Your called teachers will do their best according to their God-given abilities to educate your children. However, education does not take place only in the classroom. To successfully educate the children, work must continue in the home. Homework extends learning opportunities by allowing students to practice what they’ve learned, prepare for new information, or elaborate on information that has been introduced.
Since reading is such an essential part of elementary education, all students at St. Matthew’s will have this as part of their homework each week. For younger students (K-4), this will entail 100 minutes per week of at-home reading (child reads alone, or parent reads to child), and for older students (5-8) outside reading requirements are tied to the Accelerated Reader program.
Generally, students will be allowed 2 days plus one day for every day absent to make up their homework. For example, if the student is absent 3 days, he/she will be given 5 days to make up the work (2 + 3).
- The amount of homework assigned to students gradually increases from grade to grade. Although there may be exceptions, the minutes your child should spend on homework should equal approximately 10 times his or her grade level (a 2nd grader would spend 20 minutes, a 3rd grader 30 minutes, and so on).
- Help set up a consistent, organized place for homework to be done.
- Help your child establish either a consistent schedule for completing homework or help him create a schedule each Sunday night that reflects that particular week’s activities.

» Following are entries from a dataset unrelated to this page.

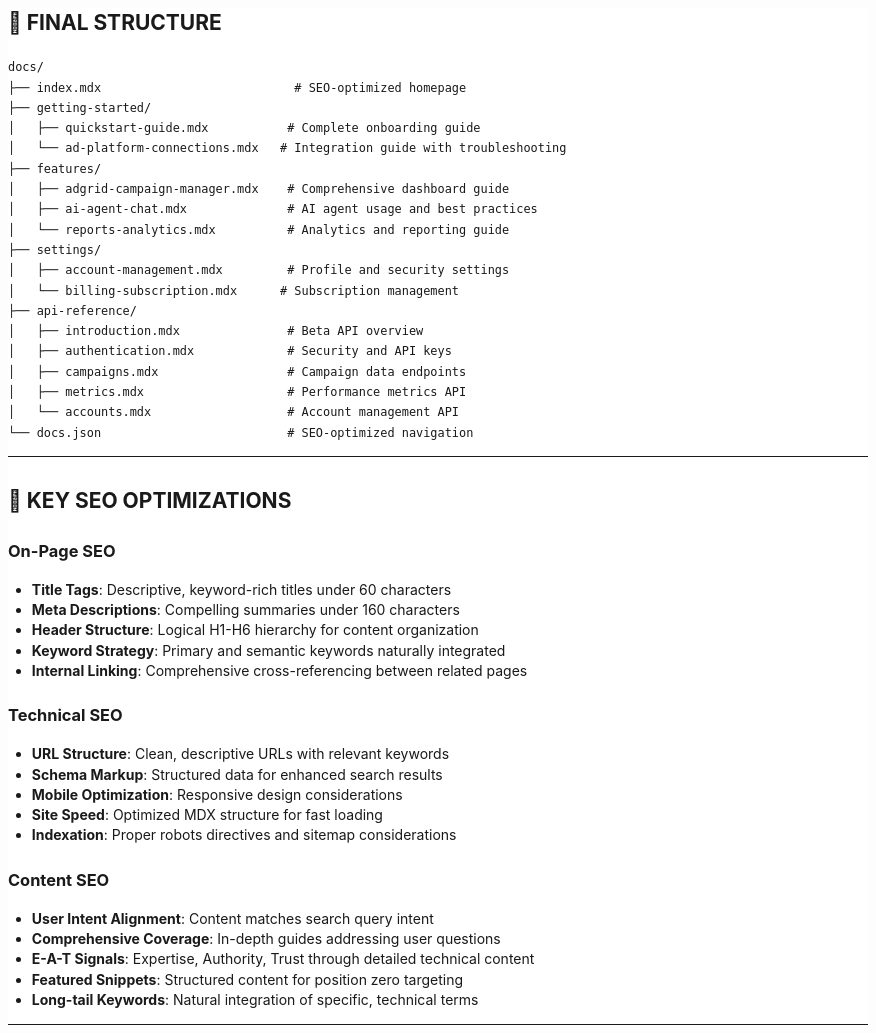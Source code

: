
## 📁 **FINAL STRUCTURE**

```
docs/
├── index.mdx                           # SEO-optimized homepage
├── getting-started/
│   ├── quickstart-guide.mdx           # Complete onboarding guide
│   └── ad-platform-connections.mdx   # Integration guide with troubleshooting
├── features/
│   ├── adgrid-campaign-manager.mdx    # Comprehensive dashboard guide
│   ├── ai-agent-chat.mdx              # AI agent usage and best practices
│   └── reports-analytics.mdx          # Analytics and reporting guide
├── settings/
│   ├── account-management.mdx         # Profile and security settings
│   └── billing-subscription.mdx      # Subscription management
├── api-reference/
│   ├── introduction.mdx               # Beta API overview
│   ├── authentication.mdx             # Security and API keys
│   ├── campaigns.mdx                  # Campaign data endpoints
│   ├── metrics.mdx                    # Performance metrics API
│   └── accounts.mdx                   # Account management API
└── docs.json                          # SEO-optimized navigation
```

---

## 🔧 **KEY SEO OPTIMIZATIONS**

### **On-Page SEO**
- **Title Tags**: Descriptive, keyword-rich titles under 60 characters
- **Meta Descriptions**: Compelling summaries under 160 characters
- **Header Structure**: Logical H1-H6 hierarchy for content organization
- **Keyword Strategy**: Primary and semantic keywords naturally integrated
- **Internal Linking**: Comprehensive cross-referencing between related pages

### **Technical SEO**
- **URL Structure**: Clean, descriptive URLs with relevant keywords
- **Schema Markup**: Structured data for enhanced search results
- **Mobile Optimization**: Responsive design considerations
- **Site Speed**: Optimized MDX structure for fast loading
- **Indexation**: Proper robots directives and sitemap considerations

### **Content SEO**
- **User Intent Alignment**: Content matches search query intent
- **Comprehensive Coverage**: In-depth guides addressing user questions
- **E-A-T Signals**: Expertise, Authority, Trust through detailed technical content
- **Featured Snippets**: Structured content for position zero targeting
- **Long-tail Keywords**: Natural integration of specific, technical terms

---
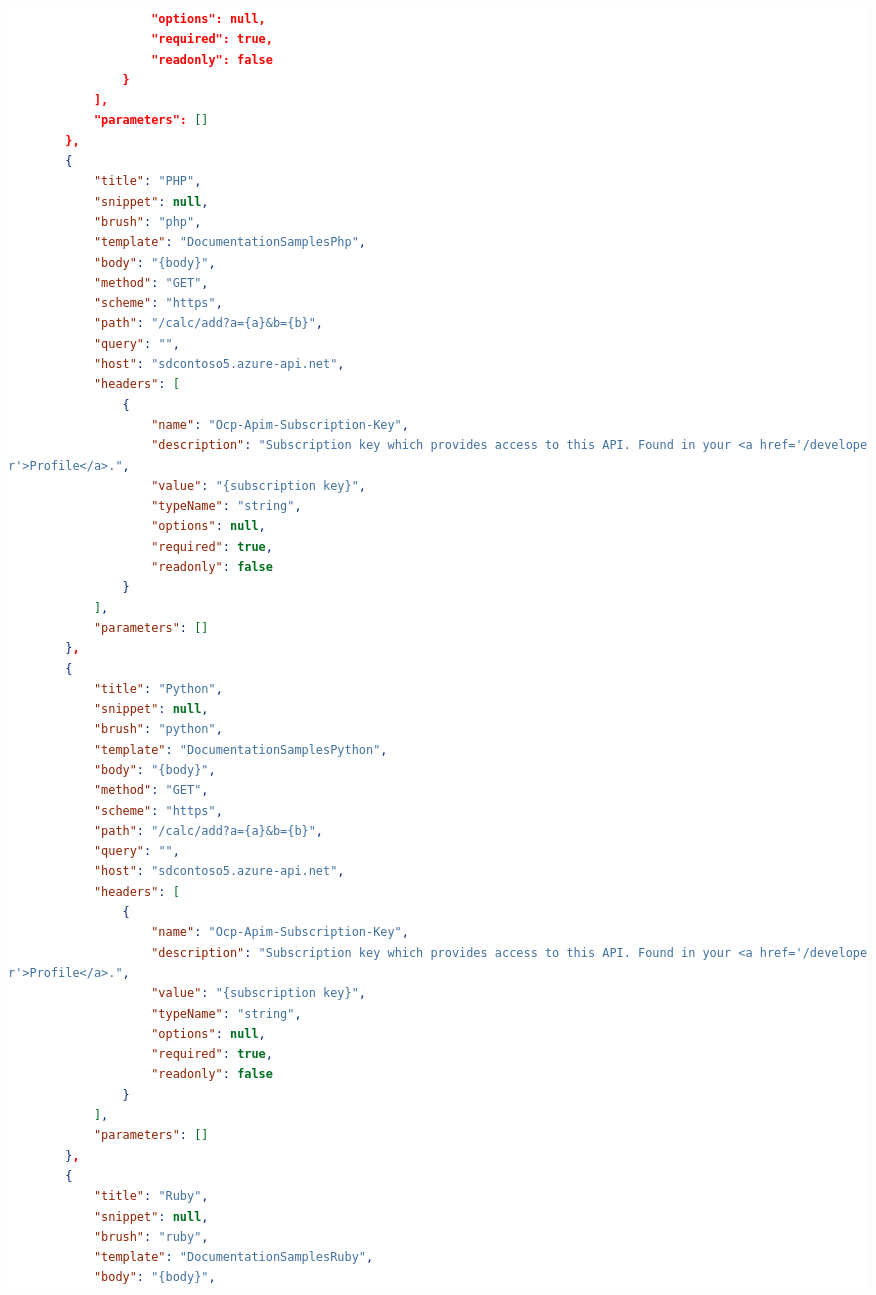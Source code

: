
 ```json  
                    "options": null,  
                    "required": true,  
                    "readonly": false  
                }  
            ],  
            "parameters": []  
        },  
        {  
            "title": "PHP",  
            "snippet": null,  
            "brush": "php",  
            "template": "DocumentationSamplesPhp",  
            "body": "{body}",  
            "method": "GET",  
            "scheme": "https",  
            "path": "/calc/add?a={a}&b={b}",  
            "query": "",  
            "host": "sdcontoso5.azure-api.net",  
            "headers": [  
                {  
                    "name": "Ocp-Apim-Subscription-Key",  
                    "description": "Subscription key which provides access to this API. Found in your <a href='/developer'>Profile</a>.",  
                    "value": "{subscription key}",  
                    "typeName": "string",  
                    "options": null,  
                    "required": true,  
                    "readonly": false  
                }  
            ],  
            "parameters": []  
        },  
        {  
            "title": "Python",  
            "snippet": null,  
            "brush": "python",  
            "template": "DocumentationSamplesPython",  
            "body": "{body}",  
            "method": "GET",  
            "scheme": "https",  
            "path": "/calc/add?a={a}&b={b}",  
            "query": "",  
            "host": "sdcontoso5.azure-api.net",  
            "headers": [  
                {  
                    "name": "Ocp-Apim-Subscription-Key",  
                    "description": "Subscription key which provides access to this API. Found in your <a href='/developer'>Profile</a>.",  
                    "value": "{subscription key}",  
                    "typeName": "string",  
                    "options": null,  
                    "required": true,  
                    "readonly": false  
                }  
            ],  
            "parameters": []  
        },  
        {  
            "title": "Ruby",  
            "snippet": null,  
            "brush": "ruby",  
            "template": "DocumentationSamplesRuby",  
            "body": "{body}",  
```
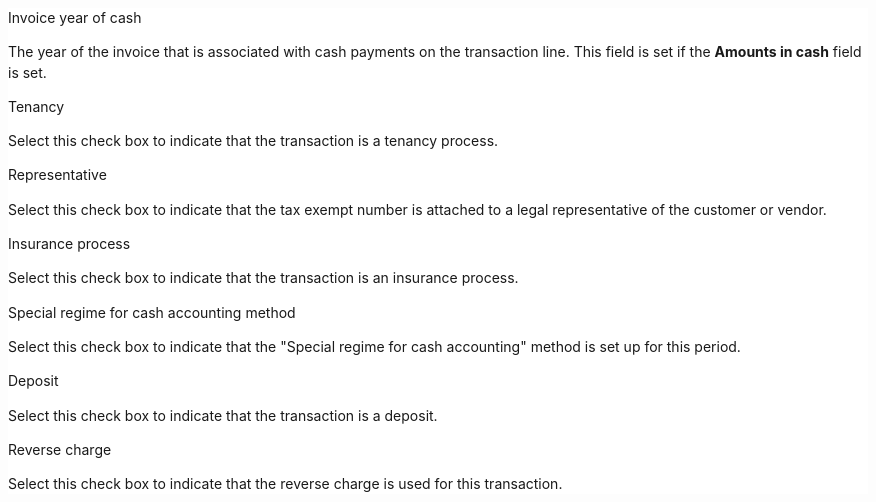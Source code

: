 </tr>
<tr>
<td>
<p>Invoice year of cash</p>
</td>
<td>
<p>The year of the invoice that is associated with cash payments on the transaction line. This field is set if the <strong>Amounts in cash</strong> field is set.</p>
</td>
</tr>
<tr>
<td>
<p>Tenancy</p>
</td>
<td>
<p>Select this check box to indicate that the transaction is a tenancy process.</p>
</td>
</tr>
<tr>
<td>
<p>Representative</p>
</td>
<td>
<p>Select this check box to indicate that the tax exempt number is attached to a legal representative of the customer or vendor.</p>
</td>
</tr>
<tr>
<td>
<p>Insurance process</p>
</td>
<td>
<p>Select this check box to indicate that the transaction is an insurance process.</p>
</td>
</tr>
<tr>
<td>
<p>Special regime for cash accounting method</p>
</td>
<td>
<p>Select this check box to indicate that the "Special regime for cash accounting" method is set up for this period.</p>
</td>
</tr>
<tr>
<td>
<p>Deposit</p>
</td>
<td>
<p>Select this check box to indicate that the transaction is a deposit.</p>
</td>
</tr>
<tr>
<td>
<p>Reverse charge</p>
</td>
<td>
<p>Select this check box to indicate that the reverse charge is used for this transaction.</p>
</td>
</tr>
</tbody>
</table>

- Encourage, motivate, and prompt your child, but do not sit with him and do the homework for him. The purpose of the homework is for your child to practice and use what he has learned. If your child is consistently not able to do the homework by himself, please contact your child’s teacher.
- If your child is practicing a skill, ask him to tell you which steps are easy for him, which are difficult, or how he is going to improve. If your child is doing a project, ask him what knowledge he is applying in the project. If your child is consistently unable to talk about the knowledge he is practicing or using, please contact your child’s teacher.
- When bedtime comes, please stop your child, even if he is not done, and contact your child’s teacher to discuss the next steps.